## Brief
Across all the entries below, count each line that holds "likes" and report the figure only.

(Entries taken from a collection)
☆ ☆ ☆ ☆ ☆ ☆ ☆

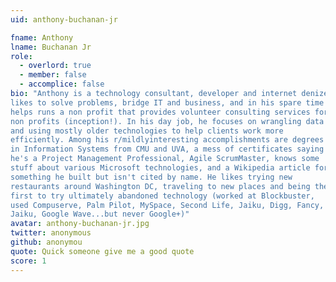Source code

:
 ```yaml
---
uid: anthony-buchanan-jr

fname: Anthony
lname: Buchanan Jr
role:
  - overlord: true
  - member: false
  - accomplice: false
bio: "Anthony is a technology consultant, developer and internet denizen. He
likes to solve problems, bridge IT and business, and in his spare time
helps runs a non profit that provides volunteer consulting services for
non profits (inception!). In his day job, he focuses on wrangling data
and using mostly older technologies to help clients work more
efficiently. Among his r/mildlyinteresting accomplishments are degrees
in Information Systems from CMU and UVA, a mess of certificates saying
he's a Project Management Professional, Agile ScrumMaster, knows some
stuff about various Microsoft technologies, and a Wikipedia article for
something he built but isn't cited by name. He likes trying new
restaurants around Washington DC, traveling to new places and being the
first to try ultimately abandoned technology (worked at Blockbuster,
used Compuserve, Palm Pilot, MySpace, Second Life, Jaiku, Digg, Fancy,
Jaiku, Google Wave...but never Google+)"
avatar: anthony-buchanan-jr.jpg
twitter: anonymous
github: anonymou
quote: Quick someone give me a good quote
score: 1
---
```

☆ ☆ ☆ ☆ ☆ ☆ ☆

## Response to the exercise
2